An asset bought on HP is treated as if it were purchased outright. This means that it is capitalised in the balance sheet and is depreciated over its expected useful life, either on a straight line or reducing balance basis.
Capital allowances are also available on HP assets.
But if the renewable energy equipment is acquired under a financing lease, whether the business can obtain tax relief or capital allowances will depend on the exact terms of the lease, so specific advice should be sought.
Capital allowances are available based on the qualifying expenditure on plant and machinery used in the trade of generating heat or electricity.
Where renewable equipment such as solar panels become fixed to a building, detailed rules about “fixtures” come into play. For example, the business should normally have an interest in the land on which the building is located in order to claim for capital allowances where there are fixtures.

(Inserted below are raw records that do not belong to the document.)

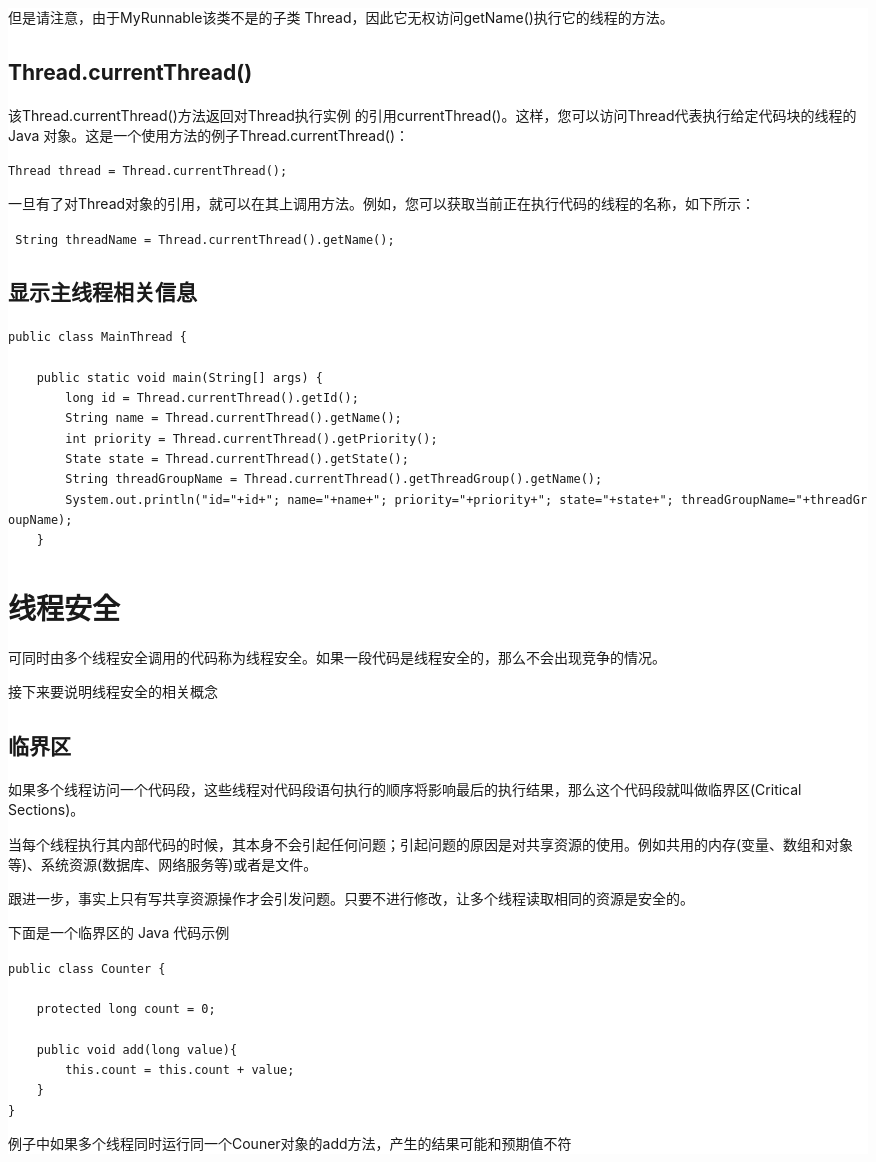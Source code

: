 但是请注意，由于MyRunnable该类不是的子类 Thread，因此它无权访问getName()执行它的线程的方法。

## Thread.currentThread()

该Thread.currentThread()方法返回对Thread执行实例 的引用currentThread()。这样，您可以访问Thread代表执行给定代码块的线程的Java 对象。这是一个使用方法的例子Thread.currentThread()：

```
Thread thread = Thread.currentThread();
```

一旦有了对Thread对象的引用，就可以在其上调用方法。例如，您可以获取当前正在执行代码的线程的名称，如下所示：

```
 String threadName = Thread.currentThread().getName();
```

## 显示主线程相关信息

```
public class MainThread {
     
    public static void main(String[] args) {
        long id = Thread.currentThread().getId();
        String name = Thread.currentThread().getName();
        int priority = Thread.currentThread().getPriority();
        State state = Thread.currentThread().getState();
        String threadGroupName = Thread.currentThread().getThreadGroup().getName();
        System.out.println("id="+id+"; name="+name+"; priority="+priority+"; state="+state+"; threadGroupName="+threadGroupName);
    }
```

# 线程安全

可同时由多个线程安全调用的代码称为线程安全。如果一段代码是线程安全的，那么不会出现竞争的情况。

接下来要说明线程安全的相关概念

## 临界区
如果多个线程访问一个代码段，这些线程对代码段语句执行的顺序将影响最后的执行结果，那么这个代码段就叫做临界区(Critical Sections)。

当每个线程执行其内部代码的时候，其本身不会引起任何问题；引起问题的原因是对共享资源的使用。例如共用的内存(变量、数组和对象等)、系统资源(数据库、网络服务等)或者是文件。

跟进一步，事实上只有写共享资源操作才会引发问题。只要不进行修改，让多个线程读取相同的资源是安全的。

下面是一个临界区的 Java 代码示例
```
public class Counter {

    protected long count = 0;

    public void add(long value){
        this.count = this.count + value;
    }
}
```
例子中如果多个线程同时运行同一个Couner对象的add方法，产生的结果可能和预期值不符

Up to £500,000 of annual qualifying expenditure can be claimed as an immediate tax deduction through the annual investment allowance (if available) in the year of purchase. This limit is due to reduce to £25,000 on 1 January 2015. Expenditure on plant and machinery in excess of £500,000 qualifies for writing down allowances at 8% per year, on a reducing balance basis.
Capital gains tax
On a disposal of the land/buildings on which the renewable equipment is installed, tax on capital gains will be payable at 28% for non-corporates, subject to being eligible for one form or another of relief. Any gain is likely to be on a grant of a lease over the land or property, and as the lease would probably be short, part of any premium received would be subject to income tax or corporation tax, depending on the status of the vendor.
Otherwise any value paid by a purchaser is likely to represent the residual value of the equipment, which is likely to be less than cost, so that there would be no CGT implications on that element of the proceeds.
In some instances it will be possible to claim entrepreneurs’ relief lowering CGT to 10% on up to £10m of gains. There are often ways of structuring a sale to fall within this generous relief, but careful and advanced planning is required.
Where assets are used for trading purposes, rather than investment, typically 100% business property relief (BPR) should be available against the value of the property, assuming all other qualifying conditions are met.
The production of energy should be regarded as a trade by HMRC. However, where a single business is undertaken that combines both trading and investment assets, care is needed so that the single business unit falls the right side of the line and BPR is retained.
It should still be possible to claim that land remains agricultural even if there are ground mounted installations, on all but the area physically taken up by the installation, so as not to affect any claim for agricultural property relief at either 50% or 100%.
Many energy projects are wrapped within their own special purpose vehicle (SPV). These are usually limited companies. Shares in the limited companies should attract BPR once held for the relevant time of two years.
Standard rated VAT (20%) will be chargeable on the purchase and installation of the renewable energy equipment. All VAT would be recoverable as long as taxable supplies are being made with the equipment.
Feed-in-Tariffs consist of two tariffs, the generation tariff and the export tariff. The generation tariff is outside the scope of VAT and if this is the only one received, then none of the VAT incurred would be reclaimable. The export tariff is the consideration received for sale of the energy to the national grid and is a taxable supply.